Sonja's Carrot cake ("Rüebliland")

Ingredients (for a 24 to 26 cm springform pan):
250 g carrots, grated
200 g sugar
250 g ground hazelnuts (alternative: ground almonds)
1 pinch of salt
5 eggs, separated
100 g flour
1 tbsp. baking powder
1 half lemon – peel and juice
½ tsp. cinnamon
pinch of ground cloves
icing sugar
marzipan carrots

Method:
Preheat the oven to 180 °C.
Whisk together the nuts, flour, baking powder. In another large bowl, whisk the 4 egg whites into stiff peaks.

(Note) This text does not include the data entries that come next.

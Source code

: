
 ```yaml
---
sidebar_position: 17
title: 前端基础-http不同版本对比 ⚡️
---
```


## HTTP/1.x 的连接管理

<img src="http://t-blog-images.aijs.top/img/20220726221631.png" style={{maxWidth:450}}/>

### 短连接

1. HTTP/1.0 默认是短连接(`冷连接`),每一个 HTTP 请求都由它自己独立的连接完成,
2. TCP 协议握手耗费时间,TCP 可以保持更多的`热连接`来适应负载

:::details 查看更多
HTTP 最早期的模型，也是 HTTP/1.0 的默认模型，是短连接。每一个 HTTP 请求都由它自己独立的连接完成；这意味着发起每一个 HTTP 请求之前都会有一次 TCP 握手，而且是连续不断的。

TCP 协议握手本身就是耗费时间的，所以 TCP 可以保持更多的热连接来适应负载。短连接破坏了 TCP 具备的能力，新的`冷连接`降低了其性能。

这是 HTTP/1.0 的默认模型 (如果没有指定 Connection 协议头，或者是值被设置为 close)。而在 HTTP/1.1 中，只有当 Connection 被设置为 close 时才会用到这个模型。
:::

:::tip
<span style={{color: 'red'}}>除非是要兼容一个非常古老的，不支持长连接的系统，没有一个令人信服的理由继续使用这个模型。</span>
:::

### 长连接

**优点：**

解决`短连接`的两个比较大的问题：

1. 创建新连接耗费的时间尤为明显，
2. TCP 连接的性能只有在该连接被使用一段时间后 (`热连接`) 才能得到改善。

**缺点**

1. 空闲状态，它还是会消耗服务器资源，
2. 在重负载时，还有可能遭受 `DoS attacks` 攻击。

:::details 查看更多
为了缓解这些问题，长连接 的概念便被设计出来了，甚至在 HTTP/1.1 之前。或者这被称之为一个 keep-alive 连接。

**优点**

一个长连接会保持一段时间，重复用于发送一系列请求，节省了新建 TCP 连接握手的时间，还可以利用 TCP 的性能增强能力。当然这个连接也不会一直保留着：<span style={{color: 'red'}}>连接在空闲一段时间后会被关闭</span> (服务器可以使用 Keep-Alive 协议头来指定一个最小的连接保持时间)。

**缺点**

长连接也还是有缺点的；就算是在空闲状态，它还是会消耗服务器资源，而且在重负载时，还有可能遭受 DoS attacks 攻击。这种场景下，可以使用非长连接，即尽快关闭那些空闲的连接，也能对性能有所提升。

Then whisk together the 5 egg yolks and sugar until you get a pale, yellow paste. Add lemons peel an juice, ground cloves and cinnamon. Mix the carrots into the yolk and sugar paste, and then fold in the dry ingredients. Finally, gently fold in the beaten egg whites and spread into the pan.
Bake for about 40 minutes. The cake is done when you can see it coming away at the sides of the pan, and when you press on the top and it springs back completely. When the cake has cooled, use a simple lemon glaze (icing sugar and lemon juice). Otherwise dust with icing sugar, add some marzipan carrots.